AWS goes local to bring compute services closer to users

Amazon Web Services is extending its cloud compute, storage and database services closer to large populations with the debut of AWS Local Zones. The company said that five of these Local Zones are now available in four cities — Boston, Houston, Miami and Los Angeles (Los Angeles has two zones that launched last year) — with 12 more AWS Local Zones planned for this year.

AWS Local Zones are a new type of extension of an AWS cloud region that allows customers to run applications in close geographic proximity to end-users. This is important for applications that require single-digit millisecond latency such as video rendering and graphics-intensive, virtual desktop applications.

AWS said that Local Zones allows customers to bring compute and storage resources closer to end users without having to operate their own on-premises data center.

In a blog post, Jeff Barr, chief evangelist at AWS, said that these Local Zones are now ready to host production workloads. He also noted that each Local Zone is a “child” of a particular parent region and is managed by the control plane in that region. For example, the parent region for Boston, Houston and Miami is U.S. East, which is in Northern Virginia.

AWS will launch Local Zones in Atlanta, Chicago, Dallas, Denver, Kansas City, Las Vegas, Minneapolis, New York, Philadelphia, Phoenix Portland and Seattle later this year.

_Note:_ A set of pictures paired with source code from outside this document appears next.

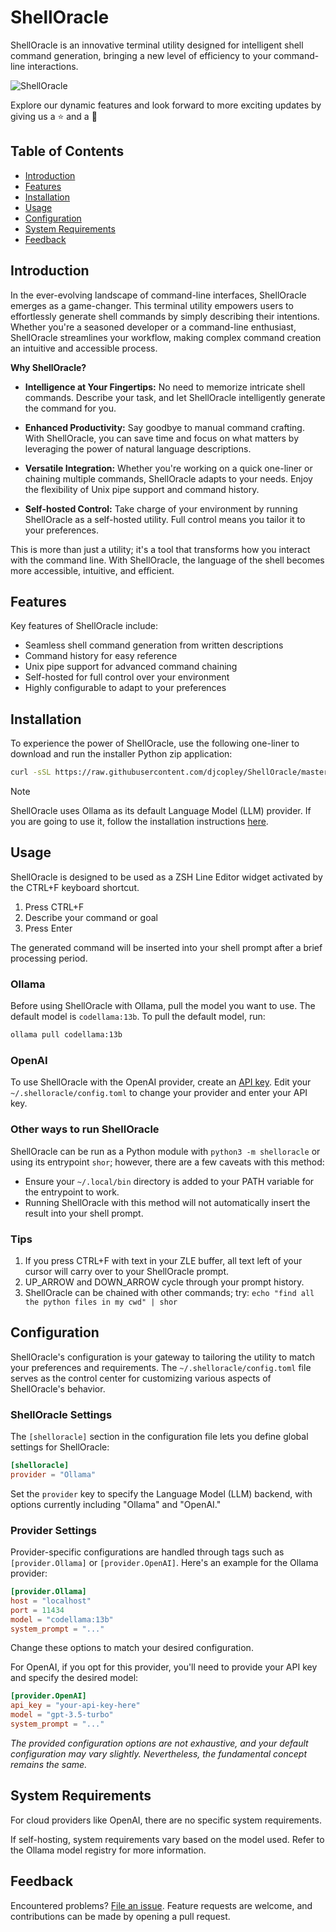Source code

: # ShellOracle

ShellOracle is an innovative terminal utility designed for intelligent shell command generation, bringing a new level of
efficiency to your command-line interactions.

![ShellOracle](https://i.imgur.com/QM2LkAf.gif)

Explore our dynamic features and look forward to more exciting updates by giving us a ⭐ and a 👀

## Table of Contents

- [Introduction](#introduction)
- [Features](#features)
- [Installation](#installation)
- [Usage](#usage)
- [Configuration](#configuration)
- [System Requirements](#system-requirements)
- [Feedback](#feedback)

## Introduction

In the ever-evolving landscape of command-line interfaces, ShellOracle emerges as a game-changer. This terminal utility
empowers users to effortlessly generate shell commands by simply describing their intentions. Whether you're a seasoned
developer or a command-line enthusiast, ShellOracle streamlines your workflow, making complex command creation an
intuitive and accessible process.

**Why ShellOracle?**

- **Intelligence at Your Fingertips:** No need to memorize intricate shell commands. Describe your task, and let
  ShellOracle intelligently generate the command for you.

- **Enhanced Productivity:** Say goodbye to manual command crafting. With ShellOracle, you can save time and focus on
  what matters by leveraging the power of natural language descriptions.

- **Versatile Integration:** Whether you're working on a quick one-liner or chaining multiple commands, ShellOracle
  adapts to your needs. Enjoy the flexibility of Unix pipe support and command history.

- **Self-hosted Control:** Take charge of your environment by running ShellOracle as a self-hosted utility. Full control
  means you tailor it to your preferences.

This is more than just a utility; it's a tool that transforms how you interact with the command line. With ShellOracle,
the language of the shell becomes more accessible, intuitive, and efficient.

## Features

Key features of ShellOracle include:

* Seamless shell command generation from written descriptions
* Command history for easy reference
* Unix pipe support for advanced command chaining
* Self-hosted for full control over your environment
* Highly configurable to adapt to your preferences

## Installation

To experience the power of ShellOracle, use the following one-liner to download and run the installer Python zip
application:

```zsh
curl -sSL https://raw.githubusercontent.com/djcopley/ShellOracle/master/installer.pyz -o /tmp/installer.pyz && python3 /tmp/installer.pyz
```

> [!NOTE]  
> ShellOracle uses Ollama as its default Language Model (LLM) provider. If you are going to use it, follow the 
> installation instructions [here](https://ollama.ai/).

## Usage

ShellOracle is designed to be used as a ZSH Line Editor widget activated by the CTRL+F keyboard shortcut.

1. Press CTRL+F
2. Describe your command or goal
3. Press Enter

The generated command will be inserted into your shell prompt after a brief processing period.

### Ollama

Before using ShellOracle with Ollama, pull the model you want to use. The default model is `codellama:13b`. To pull the
default model, run:

```zsh
ollama pull codellama:13b
```

### OpenAI

To use ShellOracle with the OpenAI provider, create an [API key](https://platform.openai.com/account/api-keys). Edit
your `~/.shelloracle/config.toml` to change your provider and enter your API key.

### Other ways to run ShellOracle

ShellOracle can be run as a Python module with `python3 -m shelloracle` or using its entrypoint `shor`; however,
there are a few caveats with this method:
- Ensure your `~/.local/bin` directory is added to your PATH variable for the entrypoint to work.
- Running ShellOracle with this method will not automatically insert the result into your shell prompt.

### Tips

1. If you press CTRL+F with text in your ZLE buffer, all text left of your cursor will carry over to your ShellOracle
   prompt.
2. UP_ARROW and DOWN_ARROW cycle through your prompt history.
3. ShellOracle can be chained with other commands; try: `echo "find all the python files in my cwd" | shor`

## Configuration

ShellOracle's configuration is your gateway to tailoring the utility to match your preferences and requirements.
The `~/.shelloracle/config.toml` file serves as the control center for customizing various aspects of ShellOracle's
behavior.

### ShellOracle Settings

The `[shelloracle]` section in the configuration file lets you define global settings for ShellOracle:

```toml
[shelloracle]
provider = "Ollama"
```

Set the `provider` key to specify the Language Model (LLM) backend, with options currently including "Ollama" and 
"OpenAI."

### Provider Settings

Provider-specific configurations are handled through tags such as `[provider.Ollama]` or `[provider.OpenAI]`. Here's an
example for the Ollama provider:

```toml
[provider.Ollama]
host = "localhost"
port = 11434
model = "codellama:13b"
system_prompt = "..."
```

Change these options to match your desired configuration.

For OpenAI, if you opt for this provider, you'll need to provide your API key and specify the desired model:

```toml
[provider.OpenAI]
api_key = "your-api-key-here"
model = "gpt-3.5-turbo"
system_prompt = "..."
```

*The provided configuration options are not exhaustive, and your default configuration may vary slightly.
Nevertheless, the fundamental concept remains the same.*


## System Requirements

For cloud providers like OpenAI, there are no specific system requirements.

If self-hosting, system requirements vary based on the model used. Refer to the Ollama model registry for more
information.

## Feedback

Encountered problems? [File an issue](https://github.com/djcopley/ShellOracle/issues/new). Feature requests are welcome,
and contributions can be made by opening a pull request.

Barr said that the use cases for Local Zones fall into two categories — distributed edge applications and local applications. Examples of distributed edge applications are customers that want to put parts of their gaming, social media and voice assistance applications in multiple, geographically disparate locations so they can deliver a low-latency experience to end users.  Examples of local application use cases are customers that need access to cloud services in specific locations that are close to their branch offices or data centers. Not only does this provide these customers with low latency access but it also enables them to process and store data within a certain geographic region to meet regulatory requirements.

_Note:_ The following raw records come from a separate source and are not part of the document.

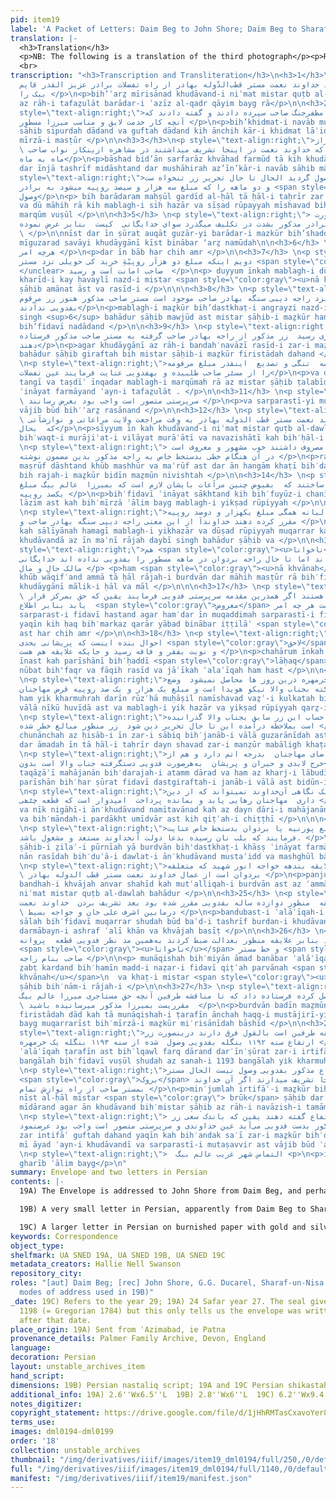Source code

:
 ```yaml
---
pid: item19
label: 'A Packet of Letters: Daim Beg to John Shore; Daim Beg to Sharaf un-Nisa'
translation: |-
  <h3>Translation</h3>
  <p>NB: The following is a translation of the third photograph</p><p>Respected [woman], the matter is<br>let it be known, as I understand, brothers Mirza ‘Alim Beg Sahib-i Qiblah<sup>1</sup> and Mirza Qai’m Beg Sahib-i Qiblah and others are in good health. The remaining issues will become apparent from the brother Sahib-i Qiblah’s letters. Mother Sahiba-i Qiblah’s, the other widows’, and the relations’ established sum was not delivered from Raja Devi Singh Bahadur for nearly six months. Because of that, it was not being received. In the meantime, letters have been written for Mister Redfearn Sahib and Raja Devi Singh Bahadur and brother Mirza ‘Alim Beg Sahib-i Qiblah to see what [the issue] was. However, apparently it’s becoming clear that the news reached [you] without interruption, and the reality of these servants/we remaining ones [us] is well known [to you]. [Please] direct whatever part of the payment is better for us servants. With God’s blessing, expectations/hope of Sir Bahadur are high. </p>
  <br>
transcription: "<h3>Transcription and Transliteration</h3>\n<h3>1</h3>\n<p style=\"text-align:right;\">
  بعرضمیرسآند خداوند نعمت مستر قطب‌الدّوله بهادر از راه تفضلات برادر عزیز القدر قایم
  بیک را </p>\n<p>bih’ʿarz̤ mīrisānad khudāvand-i niʿmat mistar quṭb al-dawlah bahādur
  az rāh-i tafaz̤ulāt barādar-i ʿazīz al-qadr qāyim bayg rā</p>\n\n<h3>2</h3>\n<p
  style=\"text-align:right;\">بخدمت نواب مظفرجنگ صاحب سپرده دادند و گفته دادند که
  آنچه کار خدمت لایق و مناسب میرزا مسطور </p>\n<p>bih’khidmat-i navāb muẓaffar jang
  sāhib sipurdah dādand va guftah dādand kih ānchih kār-i khidmat lāʾiq va munāsib-i
  mīrzā-i masṭūr </p>\n\n<h3>3</h3>\n<p style=\"text-align:right;\">باشد  بدآن سرفراز
  \ خواهد فرمود تا که خداوند نعمت در اینجا تشریف میداشتند در مشاهره ازینکار نواب صاحب
  ماه به ماه</p>\n<p>bāshad bid’ān sarfarāz khvāhad farmūd tā kih khudāvand-i niʿmat
  dar īnjā tashrīf midāshtand dar mushāhirah az’īn’kār-i navāb sāhib māh bih māh </p>\n\n<h3>4</h3>\n<p
  style=\"text-align:right;\">به برادرم محصول گردید الحال تا حال تحریر زر تنخواه ست
  و دو ماھه را که مبلغ سه ھزار و سیصد روپیه میشود به برادر <span style=\"color:gray\">مرقوم</span>
  وصول</p>\n<p> bih barādaram maḥṣūl gardīd al-ḥāl tā ḥāl-i taḥrīr zar tankhvāh ast
  va dū māhih rā kih mablagh-i sih hazār va sīṣad rūpayyah mīshavad bih barādar-i
  marqūm vuṣūl </p>\n\n<h3>5</h3> \n<p style=\"text-align:right;\"> نیست در این صورت
  اوقات گذاری برادر مذکور بشدت در تکلیف میگذرد سوای خدایگانی  کیست  بنابر عرض نموده
  \ </p>\n\nnīst dar īn ṣūrat auqāt guzār-yi barādar-i mazkūr bih’shaddat dar taklīf
  mīguzarad savāyi khudāygānī kīst binābar ‘arz̤ namūdah\n\n<h3>6</h3> \n<p style=\"text-align:right;\">درینباب
  هرچه امر </p>\n<p>dar īn bāb har chih amr </p>\n\n<h3>7</h3> \n<p style=\"text-align:right;\">
  دویم اینکه مبلغ دو ھزآر روپیّهَِ خريد کی حویلی نزد مستر <span style=\"color:gray\"><u>ناخوانا</u></span>
  </unclear> صاحب امانت اَست و رسید  </p>\n<p> duyyum īnkah mablagh-i dū hazār rūpayyah
  kharīd-i kay ḥavaylī nazd-i mistar <span style=\"color:gray\"><u>nā khvānah</u></span>
  ṣāḥib amānat āst va rasīd-i </p>\n\n\n<h3>8</h3> \n<p style=\"text-align:right;\">مبلغمذکور
  بدستخط انگریزی نزد راجه دیبی سنگه بهادر صاحب موجود است مستر صاحب مذکور هنوز زر مرقوم
  بفدویی ندآدند</p>\n<p>mablagh-i maẕkūr bih’dastkhaṭ-i angrayzi nazd-i rajah daybi
  singh <sup>6</sup> bahādur ṣāḥib mawjūd ast mistar ṣāḥib-i maẕkūr hanūz zar-i marqūm
  bih’fidavī nadādand </p>\n\n<h3>9</h3> \n<p style=\"text-align:right;\">اگر خدایگانی
  از راه بنده‌نوازی رسید  زر مذکور از راجه بهادر صاحب گرفته به مستر صاحب مذکور فرستاده
  دهند</p>\n<p>agar khudāygānī az rāh-i bandah′navāzī rasīd-i zar-i maẕkūr az rajah
  bahādur ṣāḥib giraftah bih mistar ṣāḥib-i maẕkūr firistādah dahand </p>\n\n<h3>10</h3>
  \n<p style=\"text-align:right;\">و درین  عرصه  تنگی و تصدیع  اینقدر مبلغ مرقومه
  را از مسٹر صاحب طلبیده و بهفدویی عنایت فرمایند عین تفضلات</p>\n<p>va dar′īn ʿarṣah-i
  tangī va taṣdīʿ īnqadar mablagh-i marqūmah rā az mistar ṣāḥib ṭalabīdah va bih′fidavī
  ʿināyat farmāyand ʿayn-i tafaz̤ulāt . </p>\n\n<h3>11</h3> \n<p style=\"text-align:right;\">و
  \ سرپرستی متصور است واجب بود بعرض رسانند </p>\n<p>va sarparastī-yi mutaṣavvir ast
  vājib būd bih′ʿarz̤ rasānand </p>\n\n<h3>12</h3> \n<p style=\"text-align:right;\">سیوم
  \ این که خداوند نعمت مستر قطب الدوله بهادر به وقت مراجعت ولایت مراعاتی و نوازشآتی
  که  بحال</p>\n<p>sīyyum īn kah khudāvand-i niʿmat mistar quṭb al-dawlah bahādur
  bih′waqt-i murājiʿat-i vilāyat murāʿātī va navazishātī kah bih′ḥāl-i </p>\n\n<h3>13</h3>
  \n<p style=\"text-align:right;\"> راجه بردوان مصروف داشتند خوب مشهور و معروف است
  در آن ھنگام خطی بدستخط خاص به راجه مذکور بدین مضمون نوشته </p>\n<p>rajah-i burdvān
  maṣrūf dāshtand khūb mashhūr va maʿrūf ast dar ān hangām khaṭī bih′dastkhaṭ-i khāṣ
  bih rajah-i maẕkūr bidīn maz̤mūn nivishtah </p>\n\n<h3>14</h3> \n<p style=\"text-align:right;\">
  بفدویی عنایت  ساختند که  بفیوض چنین مرآعات بایشان لازم است که بمیرزا  عالم بیگ مبلغ
  یکصد روپیه </p>\n<p>bih′fidavī ʿināyat sākhtand kih bih′fuyūz-i chanīn murāʿāt bih′īshān
  lāzim ast kah bih′mīrzā ʿālim bayg mablagh-i yikṣad rūpiyyah </p>\n\n<h3>15</h3>
  \n<p style=\"text-align:right;\">در ماهه که سالیانه ھمگی مبلغ یکهزار و دوصد روپیه
  مقرر کرده دهند خداوندآ از این معنی راجه دیپی سنگه بهادر صاحب و </p>\n<p>dar māhah
  kah sāl‭‭īyānah hamagī mablagh-i yikhazār va dūṣad rūpiyyah muqarrar kardah dahand
  khudāvandā az īn maʿnī rājah daybī singh bahādur ṣāḥib va </p>\n\n<h3>16</h3> \n<p
  style=\"text-align:right;\">هم <span style=\"color:gray\"><u>ناخوانا</u></span>
  وکیل خوب واقف اند اما تا حال راجه بردوان در ماهه مسطور را بفدویی نداده اند خدایگانی
  مالک حال و مال </p> <p>ham <span style=\"color:gray\"><u>nā khvānah</u></span> vakīl
  khūb wāqif′and ammā tā ḥāl rājah-i burdvān dar māhih masṭūr rā bih′fidavī nadādah′and
  khudāygānī mālik-i ḥāl va māl </p>\n\n\n<h3>17</h3> \n<p style=\"text-align:right;\">و
  \ سرپرست فدویی هستند اگر همدرین مقدمه سرپرستی فدویی فرمایند یقین که حق بمرکز قرار
  یابد بنابر اطلاع  <span style=\"color:gray\">معروض</span> است هر چه امر</p>\n<p>va
  sarparast-i fidavī hastand agar ham′dar īn muqaddimah sarparastī-i fidavī farmā’īnd
  yaqīn kih ḥaq bih′markaz qarār yābad binābar iṭṭilāʿ <span style=\"color:gray\">maʿrūz̤</span>
  ast har chih amr </p>\n\n<h3>18</h3> \n<p style=\"text-align:right;\">چهارم اینکه
  احوال بنده اینست که پریشانی بحدی <span style=\"color:gray\">لاحق</span> حال  گردید
  و نوبت بفقر و فاقه رسید و جایکه علایقه هم هست </p>\n<p>chahārum īnkah ah̤vāl bandah
  īnast kah parīshānī bih′ḥaddī <span style=\"color:gray\">lāḥaq</span>  gardīd va
  nūbat bih'faqr va fāqih rasīd va jāʿīkah ʿalaʿīqah ham hast </p>\n\n<h3>19</h3>
  \n<p style=\"text-align:right;\">ازینجا هم یک خرمهره درین روز ها محاصل نمیشود  وضع
  کلکته بجناب والا نیکو هویدا است و مبلغ یک هزار و یک صد روپیه قرض مهاجنان</p>\n<p>az′īnjā
  ham yik kharmuhrah darīn rūz′hā muḥāṣil namīshavad vaz̤ʿ-i kulkatah bih′janāb-i
  vālā nīkū huvīdā ast va mablagh-i yik hazār va yikṣad rūpiyyah qarz̤-i mahājanān</p>\n\n<h3>20</h3>
  \n<p style=\"text-align:right;\">شده چنانچه از حساب این زر سابق بجناب والا گذرانیده
  است بملاحظه درآمده این تا حال تحریر دین شود  زر منظور مبالغ خطر شده </p>\n<p>shudah
  chunānchah az ḥisāb-i īn zar-i sābiq bih′janāb-i vālā guzarānīdah ast bih′mulāhiẓah
  dar āmadah īn tā ḥāl-i taḥrīr dayn shavad zar-i manẓūr mabāligh khaṭar shudah</p>\n\n<h3>21</h3>
  \n<p style=\"text-align:right;\">درینولا تقاضای مهاجنان  بدرجه اتم دارد و هم از
  خرج لابدی و حیران و پریشان  به‌هر‌صورت فدویی دستگرفته جناب والا است بدون</p>\n<p>dar′īn′valā
  taqāz̤āʿī mahājanān bih′darajah-i atamm dārad va ham az kharj-i lābudī ḥayrān va
  parīshān bih′har ṣūrat fidavī dastgiraftah-i janāb-i vālā ast bidūn-i</p>\n\n\n<h3>22</h3>
  \n<p style=\"text-align:right;\">سرپرستی و نیک نگاهی آن‌خداوند نمیتواند که از دین
  داری  مهاجنان رهایی یابد و بمانده پرداخت  امیدوار است که قطعه چٹھی </p>\n<p>sarparastī
  va nīk nigāhī-i ān′khudāvand namītavānad kah az dayn dāri-i mahājanān rahāʿī yābad
  va bih′māndah-i pardākht umīdvār ast kih qiṭʿah-i chiṭṭhī </p>\n\n\n<h3>23</h3>
  \n<p style=\"text-align:right;\">بنام صاحب ضلع پورنیه یا بردوان بدستخط خاص عنایت
  فرمایند که بلب نان رسیده بدعا دولت آنخداوند مستعد و مشغول باشد. </p>\n<p>bih′nām-i
  ṣāḥib-i z̤ilaʿ-i pūrnīah yā burdvān bih'dastkhaṭ-i khāṣṣ ʿināyat farmāyand kih bih'lab
  nān rasīdah bih′duʿā-i dawlat-i ān′khudāvand mustaʿidd va mashghūl bāshad </p>\n\n<h3>24</h3>
  \n<p style=\"text-align:right;\">پنجم اینکه علایقه بندهه خواجه انور شهید که متعلقه
  \ بردوان است از عمال خداوند نعمت مستر قطب الدوله بهادر </p>\n<p>panjum īn′kah ʿalāʿīqah-i
  bandhah-i khvājah anvar shahīd kah mutʿalliqah-i burdvān ast az ʿammāl-i khudāvand-i
  niʿmat mistar quṭb al-dawlah bahādur </p>\n\n<h3>25</h3> \n<p style=\"text-align:right;\">
  بندوبست علایقه  منظور دوازده ساله بفدویی مقرر شده بود بعد تشریف بردن  خداوند نعمت
  \ درمابین اشرف علی خان و خواجه بسیط </p>\n<p>bandubast-i ʿalāʿīqah-i manẓūr davāzdah
  sālah bih′fidavī muqarrar shudah būd baʿd-i tashrīf burdan-i khudāvand-i niʿmat
  darmābayn-i ashraf ʿalī khān va khvājah basīṭ </p>\n\n<h3>26</h3> \n<p style=\"text-align:right;\">مناقشه
  بمیان آمد بنابر علایقه منظور بعدالت ضبط کردند به‌همین مد نظر فدویی قطعه  پروانه
  <span style=\"color:gray\"><u>ناخوانا</u></span> و خط مستر <span style=\"color:gray\"><u>ناخوانا</u></span>
  صاحب بنام راجه </p>\n\n<p> munāqishah bih′miyān āmad banābar ʿalāʿīqah manẓūr bih′ʿadālat
  z̤abṭ kardand bih′hamīn madd-i naẓar-i fidavī qiṭʿah parvānah <span style=\"color:gray\"><u>nā
  khvānah</u></span>\n  va khaṭ-i mistar <span style=\"color:gray\"><u>nā khvānah</u></span>
  ṣāḥib bih′nām-i rājah-i </p>\n\n<h3>27</h3> \n<p style=\"text-align:right;\">بردوان
  بدین مضمون حاصل کرده فرستاده داد که تا مناقشه طرفین آنچه حق مستاجری میرزا عالم بیگ
  \ مقرریست بمیرزا مذکور میرسانیده باشید  </p>\n<p>burdvān badīn maz̤mūn ḥaṣil kardah
  firistādah dād kah tā munāqishah-i ṭarafīn ānchah ḥaqq-i mustājirī-yi mīrzā ʿalim
  bayg muqarrarīst bih′mīrzā-i maẕkūr mi′risānīdah bāshīd </p>\n\n<h3>28</h3> \n<p
  style=\"text-align:right;\">و آنچه علایقه طرفین است بالقول فرق دارند درینصورت زر
  ارتفاع سنه ۱۱۹۲ بنگله بفدویی وصول  شده از سنه ۱۱۹۳ بنگله یک خرمهره </p>\n<p>va ānchih
  ʿalāʿīqah ṭarafīn ast bih′lqawl farq dārand dar′īn′ṣūrat zar-i irtifāʿ sanah-i 1192
  bangālah bih′fidavī vuṣūl shudah az sanah-i 1193 bangālah yik kharmuhrah</p>\n\n<h3>29</h3>
  \n<p style=\"text-align:right;\">منجمله ارتفاع مذکور بفدویی وصول نیست الحال مستر
  <span style=\"color:gray\">بروک</span> صاحب در اینجا تشریف میدارند اگر آن خداوند
  بمستر صاحب از راه نوازش تمام </p>\n<p>min′jumlah irtifāʿ-i maẕkūr bih′fidavī vuṣūl
  nīst al-ḥāl mistar <span style=\"color:gray\"> brūk</span> ṣāḥib dar īnjā tashrīf
  mīdārand agar ān khudāvand bih′mistar ṣāḥib az rāh-i navāzish-i tamām</p>\n\n<h3>30</h3>
  \n<p style=\"text-align:right;\"> بمقدمه زر انتفاع گفته دهند یقین که باندک سعی زر
  مذکور بدست فدویی می‌آید عین خداوندی و سرپرستی متصور است واجب بود عرضنمود  </p>\n<p>bih’muqaddimah-i
  zar intifāʿ guftah dahand yaqīn kah bih′andak sa′ī zar-i maẕkūr bih′dast-i fidavī
  mī āyad ʿayn-i khudāvandī va sarparastī-i mutaṣavvir ast vājib būd ʿarz̤ namūd </p>\n\n<h3>31</h3>
  \n<p style=\"text-align:right;\">  التماس شهر غریب عالم بیگ <p>\n<p>iltimās shahar-i
  gharīb ʿālim bayg</p>\n"
summary: Envelope and two letters in Persian
contents: |-
  19A) The Envelope is addressed to John Shore from Daim Beg, and perhaps was sent from John Shore to Ducarel. On the envelope is Daim Beg's seal and the words 'Fadawi Daim Beg.'

  19B) A very small letter in Persian, apparently from Daim Beg to Sharaf un-Nisa (as it refers to a 'mother' (validah sahibah) and the other two brothers by name as 'bhai') on burnished paper with gold and silver flecks.

  19C) A larger letter in Persian on burnished paper with gold and silver flecks.
keywords: Correspondence
object_type:
shelfmark: UA SNED 19A, UA SNED 19B, UA SNED 19C
metadata_creators: Hallie Nell Swanson
repository_city:
roles: "[aut] Daim Beg; [rec] John Shore, G.G. Ducarel, Sharaf-un-Nisa (based on the
  modes of address used in 19B)"
_date: 19C) Refers to the year 29; 19A) 24 Safar year 27. The seal gives hijri year
  1198 (= Gregorian 1784) but this only tells us the envelope was written sometime
  after that date.
place_origin: 19A) Sent from ʿAzimabad, ie Patna
provenance_details: Palmer Family Archive, Devon, England
language:
decoration: Persian
layout: unstable_archives_item
hand_script:
dimensions: 19B) Persian nastaliq script; 19A and 19C Persian shikastah script
additional_info: 19A) 2.6''Wx6.5''L  19B) 2.8''Wx6''L  19C) 6.2''Wx9.4''L
notes_digitizer:
copyright_statement: https://drive.google.com/file/d/1jHhRMTasCxavoYer89Wn8_Xn65nL0sW0/view?usp=sharing
terms_use:
images: dml0194-dml0199
order: '18'
collection: unstable_archives
thumbnail: "/img/derivatives/iiif/images/item19_dml0194/full/250,/0/default.jpg"
full: "/img/derivatives/iiif/images/item19_dml0194/full/1140,/0/default.jpg"
manifest: "/img/derivatives/iiif/item19/manifest.json"
---
```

 RELATED: AWS tops $50B run rate as cloud players book killer Q1 results

AWS Local Zones join AWS’ other portfolio of products that are designed specifically for low latency applications including AWS Availability Zones, AWS Outposts and AWS Wavelength. 

AWS Local Zones is different from Availability Zones because Local Zones only bring core services that are needed for low latency workloads while Availability Zones provide all the AWS services. However, both Local Zones and Availability Zones allow users to build applications for high availability.

AWS Outposts, meanwhile, are fully managed and configurable compute and storage racks built with AWS-designed hardware that allow customers to run compute and storage on-premises. AWS Outposts are designed for workloads that need to remain on-premises because of latency requirements.

RELATED: Verizon and AWS bring mobile edge compute to 3 more cities

AWS Wavelength is designed specifically for ultra-low latency applications that are being delivered to 5G devices. Wavelength basically extends the AWS infrastructure and tools to 5G networks.